Lily of the Valley
[This commentary will be heard on Elkhart's public radio station -- date to be announced]
It is spring and jars full of lily-of-the-valley line the window sill above my kitchen sink. The window is open, a gentle breeze blowing the flowers’ fragrance into the kitchen and on into the house. I take it in as I consider again the newspaper article I read several weeks ago.
It is an article about a 72-year-old man, in ill health, who has suddenly realized he will not get into heaven unless he apologizes for the violent racist behavior of his youth and middle years. He has made a number of public apologies to African Americans he believes he hurt, including Congressman John Lewis of Atlanta, whom he beat up at the Greyhound Bus Station during the Freedom Rides nearly a half-century ago. He has won headlines and praises for these apologies, and been hailed by some as a hero.
Elwin Hope Wilson is the man’s name, and the newspaper article included a picture of him at his South Carolina home holding a framed photo of a mob he participated in during a local civil rights sit-in.
I believe in repentance and forgiveness, I do! But this article makes me squirm. There is something (well, everything really) that smacks of self-interest in all of it, and little that speaks to contrition. That could be the fault of the reporter, or Wilson’s own inability to articulate the depth of his remorse. Or it could be that his actions are purely selfish. If that is so, does it make them wrong?
I know that there is little that any of us do that doesn’t have an element of selfishness in it, even if it’s just the selfish realization that “I’ll feel bad if I don’t,” or “I’ll feel good if I do.” And I know that I cannot truly know what’s in the heart of any person, nor is it my place to judge what I think I do know.
Maybe it would feel better if he was apologizing privately rather than publicly -- whether or not he sought out the publicity. Maybe it would feel better if he hadn’t kept the framed photograph depicting his violence and hatred, or the “colored” sign that used to hang over a restroom in the bus station, and now hangs in his garage.
Then again, maybe he wants to set an example by his public apologies, and maybe he keeps the mementos to remind him from whence he came.
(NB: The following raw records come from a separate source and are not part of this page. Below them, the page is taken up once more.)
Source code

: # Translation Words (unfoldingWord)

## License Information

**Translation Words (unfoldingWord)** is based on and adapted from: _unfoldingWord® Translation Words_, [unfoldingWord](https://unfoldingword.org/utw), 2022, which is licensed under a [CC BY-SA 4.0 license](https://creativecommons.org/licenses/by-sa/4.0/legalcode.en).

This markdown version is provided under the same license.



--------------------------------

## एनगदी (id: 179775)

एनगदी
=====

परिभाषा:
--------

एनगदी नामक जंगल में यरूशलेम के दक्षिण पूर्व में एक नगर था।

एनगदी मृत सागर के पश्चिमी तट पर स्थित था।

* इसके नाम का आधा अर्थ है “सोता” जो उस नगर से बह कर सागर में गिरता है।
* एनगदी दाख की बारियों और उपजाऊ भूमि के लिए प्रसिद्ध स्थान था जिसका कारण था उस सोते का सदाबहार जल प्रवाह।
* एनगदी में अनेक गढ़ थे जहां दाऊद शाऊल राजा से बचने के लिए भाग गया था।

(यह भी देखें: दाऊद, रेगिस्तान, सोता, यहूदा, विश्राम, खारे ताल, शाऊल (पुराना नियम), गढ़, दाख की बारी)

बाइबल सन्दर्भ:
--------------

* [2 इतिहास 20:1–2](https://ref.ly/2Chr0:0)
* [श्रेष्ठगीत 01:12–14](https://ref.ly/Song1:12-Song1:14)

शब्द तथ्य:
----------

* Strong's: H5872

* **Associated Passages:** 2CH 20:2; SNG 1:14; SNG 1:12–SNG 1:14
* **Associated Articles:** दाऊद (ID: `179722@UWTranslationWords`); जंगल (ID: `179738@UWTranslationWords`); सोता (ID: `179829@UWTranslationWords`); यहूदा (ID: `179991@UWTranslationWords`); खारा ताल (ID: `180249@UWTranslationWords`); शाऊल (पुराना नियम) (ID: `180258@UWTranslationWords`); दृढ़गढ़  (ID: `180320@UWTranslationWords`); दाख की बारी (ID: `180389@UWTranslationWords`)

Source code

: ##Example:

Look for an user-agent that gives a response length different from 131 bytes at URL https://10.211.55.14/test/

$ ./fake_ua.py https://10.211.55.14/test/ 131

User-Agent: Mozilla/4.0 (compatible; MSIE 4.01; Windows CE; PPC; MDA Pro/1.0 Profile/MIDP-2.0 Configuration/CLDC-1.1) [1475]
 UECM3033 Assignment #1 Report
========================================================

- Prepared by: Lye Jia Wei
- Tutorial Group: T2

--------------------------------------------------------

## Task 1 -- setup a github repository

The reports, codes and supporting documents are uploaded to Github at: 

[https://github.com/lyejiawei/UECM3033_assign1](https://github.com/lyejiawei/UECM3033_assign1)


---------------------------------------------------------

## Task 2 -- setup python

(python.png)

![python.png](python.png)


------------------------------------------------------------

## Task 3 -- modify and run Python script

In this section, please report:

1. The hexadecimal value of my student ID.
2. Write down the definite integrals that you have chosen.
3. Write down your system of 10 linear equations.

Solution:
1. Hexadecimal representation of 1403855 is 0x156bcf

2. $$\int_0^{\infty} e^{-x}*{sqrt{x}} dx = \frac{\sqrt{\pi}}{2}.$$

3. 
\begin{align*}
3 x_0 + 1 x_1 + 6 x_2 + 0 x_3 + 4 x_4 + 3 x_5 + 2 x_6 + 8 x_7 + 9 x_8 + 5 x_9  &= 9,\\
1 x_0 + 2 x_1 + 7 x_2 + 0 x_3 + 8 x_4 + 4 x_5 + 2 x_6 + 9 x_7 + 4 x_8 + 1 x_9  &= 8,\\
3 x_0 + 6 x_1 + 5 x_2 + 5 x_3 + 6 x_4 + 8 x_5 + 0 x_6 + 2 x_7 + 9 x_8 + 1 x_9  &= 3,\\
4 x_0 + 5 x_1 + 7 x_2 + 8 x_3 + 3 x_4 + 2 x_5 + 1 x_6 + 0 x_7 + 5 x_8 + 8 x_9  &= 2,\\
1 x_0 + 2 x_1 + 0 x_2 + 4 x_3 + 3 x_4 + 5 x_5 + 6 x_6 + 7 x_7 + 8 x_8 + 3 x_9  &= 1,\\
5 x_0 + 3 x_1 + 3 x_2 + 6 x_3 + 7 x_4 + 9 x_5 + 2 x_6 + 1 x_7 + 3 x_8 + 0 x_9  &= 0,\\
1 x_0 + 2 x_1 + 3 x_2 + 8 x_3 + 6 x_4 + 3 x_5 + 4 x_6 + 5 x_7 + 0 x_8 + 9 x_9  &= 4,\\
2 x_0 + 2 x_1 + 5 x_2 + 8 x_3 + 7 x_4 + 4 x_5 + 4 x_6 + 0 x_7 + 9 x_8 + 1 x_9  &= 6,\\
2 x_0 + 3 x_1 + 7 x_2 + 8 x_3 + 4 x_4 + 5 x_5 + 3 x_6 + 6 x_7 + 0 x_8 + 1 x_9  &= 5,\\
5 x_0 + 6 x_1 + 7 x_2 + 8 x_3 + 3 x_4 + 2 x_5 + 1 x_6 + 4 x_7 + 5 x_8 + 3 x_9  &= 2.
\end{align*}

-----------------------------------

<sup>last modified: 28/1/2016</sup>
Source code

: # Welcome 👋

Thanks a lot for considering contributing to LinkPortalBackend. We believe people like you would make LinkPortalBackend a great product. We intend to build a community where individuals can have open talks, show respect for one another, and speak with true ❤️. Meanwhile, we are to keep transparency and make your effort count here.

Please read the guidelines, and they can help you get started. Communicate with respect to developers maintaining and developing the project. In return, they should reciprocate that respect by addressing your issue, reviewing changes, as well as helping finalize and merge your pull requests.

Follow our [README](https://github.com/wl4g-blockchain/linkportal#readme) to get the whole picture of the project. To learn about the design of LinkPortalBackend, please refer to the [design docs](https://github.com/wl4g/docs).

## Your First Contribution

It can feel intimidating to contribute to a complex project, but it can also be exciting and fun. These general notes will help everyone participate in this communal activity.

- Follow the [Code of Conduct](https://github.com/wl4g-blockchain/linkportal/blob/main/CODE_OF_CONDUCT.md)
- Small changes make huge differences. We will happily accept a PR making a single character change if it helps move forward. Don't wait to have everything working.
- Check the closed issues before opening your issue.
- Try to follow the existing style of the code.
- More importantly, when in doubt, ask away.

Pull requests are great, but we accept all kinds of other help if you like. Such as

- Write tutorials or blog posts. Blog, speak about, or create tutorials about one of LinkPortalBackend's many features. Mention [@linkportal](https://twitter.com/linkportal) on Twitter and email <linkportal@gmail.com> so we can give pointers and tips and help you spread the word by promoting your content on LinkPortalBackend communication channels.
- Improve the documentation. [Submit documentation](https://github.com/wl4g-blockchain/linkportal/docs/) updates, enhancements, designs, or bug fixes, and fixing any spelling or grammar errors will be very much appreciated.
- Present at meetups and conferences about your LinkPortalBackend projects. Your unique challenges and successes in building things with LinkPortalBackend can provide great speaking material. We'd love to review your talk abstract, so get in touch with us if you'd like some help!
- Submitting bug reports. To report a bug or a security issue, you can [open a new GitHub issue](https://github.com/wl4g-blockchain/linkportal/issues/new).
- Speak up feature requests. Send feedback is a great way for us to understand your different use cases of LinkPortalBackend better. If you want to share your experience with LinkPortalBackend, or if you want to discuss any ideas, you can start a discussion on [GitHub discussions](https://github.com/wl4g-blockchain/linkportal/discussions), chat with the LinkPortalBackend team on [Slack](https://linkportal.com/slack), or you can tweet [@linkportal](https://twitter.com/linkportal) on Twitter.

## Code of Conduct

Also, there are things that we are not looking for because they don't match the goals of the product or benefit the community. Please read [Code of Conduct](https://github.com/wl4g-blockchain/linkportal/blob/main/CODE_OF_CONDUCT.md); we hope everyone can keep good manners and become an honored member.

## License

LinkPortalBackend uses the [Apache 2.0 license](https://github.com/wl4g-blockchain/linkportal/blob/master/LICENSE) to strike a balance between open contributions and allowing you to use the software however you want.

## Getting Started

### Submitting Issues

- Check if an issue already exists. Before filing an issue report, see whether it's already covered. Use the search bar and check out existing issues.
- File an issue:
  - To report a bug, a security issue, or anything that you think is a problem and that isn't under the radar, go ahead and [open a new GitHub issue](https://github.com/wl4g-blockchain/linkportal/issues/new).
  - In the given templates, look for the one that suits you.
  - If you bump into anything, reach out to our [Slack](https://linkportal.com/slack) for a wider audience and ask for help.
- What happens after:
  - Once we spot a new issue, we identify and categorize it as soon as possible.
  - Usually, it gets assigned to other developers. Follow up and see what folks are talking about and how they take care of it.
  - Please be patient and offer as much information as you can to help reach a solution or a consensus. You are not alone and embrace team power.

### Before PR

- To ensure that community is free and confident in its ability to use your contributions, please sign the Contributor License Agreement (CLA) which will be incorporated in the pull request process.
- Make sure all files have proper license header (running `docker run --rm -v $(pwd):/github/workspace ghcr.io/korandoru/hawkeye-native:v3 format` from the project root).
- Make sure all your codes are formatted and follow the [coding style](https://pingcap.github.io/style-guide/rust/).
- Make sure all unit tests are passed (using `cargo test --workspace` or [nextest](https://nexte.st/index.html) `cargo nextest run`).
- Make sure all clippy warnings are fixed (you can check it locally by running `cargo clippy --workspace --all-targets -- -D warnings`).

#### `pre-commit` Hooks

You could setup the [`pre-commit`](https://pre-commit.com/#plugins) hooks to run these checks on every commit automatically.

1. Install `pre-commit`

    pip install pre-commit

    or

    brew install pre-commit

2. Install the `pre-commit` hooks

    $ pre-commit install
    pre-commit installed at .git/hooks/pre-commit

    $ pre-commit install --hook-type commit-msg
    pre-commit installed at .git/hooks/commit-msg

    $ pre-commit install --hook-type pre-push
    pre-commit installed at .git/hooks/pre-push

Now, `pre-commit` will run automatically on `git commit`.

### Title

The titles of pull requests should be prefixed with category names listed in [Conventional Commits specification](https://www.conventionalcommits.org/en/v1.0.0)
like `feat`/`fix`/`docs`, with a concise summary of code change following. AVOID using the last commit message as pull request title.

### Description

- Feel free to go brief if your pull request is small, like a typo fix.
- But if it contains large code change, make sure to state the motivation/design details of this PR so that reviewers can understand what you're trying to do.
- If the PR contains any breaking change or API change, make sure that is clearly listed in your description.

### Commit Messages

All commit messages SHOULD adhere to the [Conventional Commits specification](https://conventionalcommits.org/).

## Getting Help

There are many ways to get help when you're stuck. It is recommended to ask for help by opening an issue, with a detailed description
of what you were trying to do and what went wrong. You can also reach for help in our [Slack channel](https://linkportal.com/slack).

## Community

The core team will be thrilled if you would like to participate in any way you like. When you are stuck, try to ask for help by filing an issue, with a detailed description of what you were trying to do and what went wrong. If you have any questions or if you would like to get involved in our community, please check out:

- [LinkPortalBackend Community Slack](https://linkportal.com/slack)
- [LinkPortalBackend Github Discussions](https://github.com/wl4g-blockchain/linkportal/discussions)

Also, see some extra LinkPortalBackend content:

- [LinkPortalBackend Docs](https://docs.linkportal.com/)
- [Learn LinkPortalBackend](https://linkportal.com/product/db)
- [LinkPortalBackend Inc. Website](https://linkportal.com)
Maybe it would feel better if he was expressing some sentiment other than his fear of going to hell; that, for instance, he realizes that African Americans were and are at least his equal. Maybe it would feel better if I knew he was donating a bit to the black Friendship Junior College he (ironically) attended on the GI bill. Maybe it would feel better if religion didn’t give us quite so many easy outs.
But then, I don’t know that this has been easy for him. I don’t know that the heart of a person can’t be changed by the “easy outs” of some religions. I don’t know that easy outs are all bad.
I don’t know why this man troubles me, or why the newspaper article leaves a bad taste in my mouth.
I don’t know. There is so much I don’t know -- about myself, about others, about the world and how it works, about what’s right and what’s wrong.
But what I do know? What I know right now? I know is that it’s spring and the lily-of-the-valley are lining my window sill, gracing me with their beauty and scent.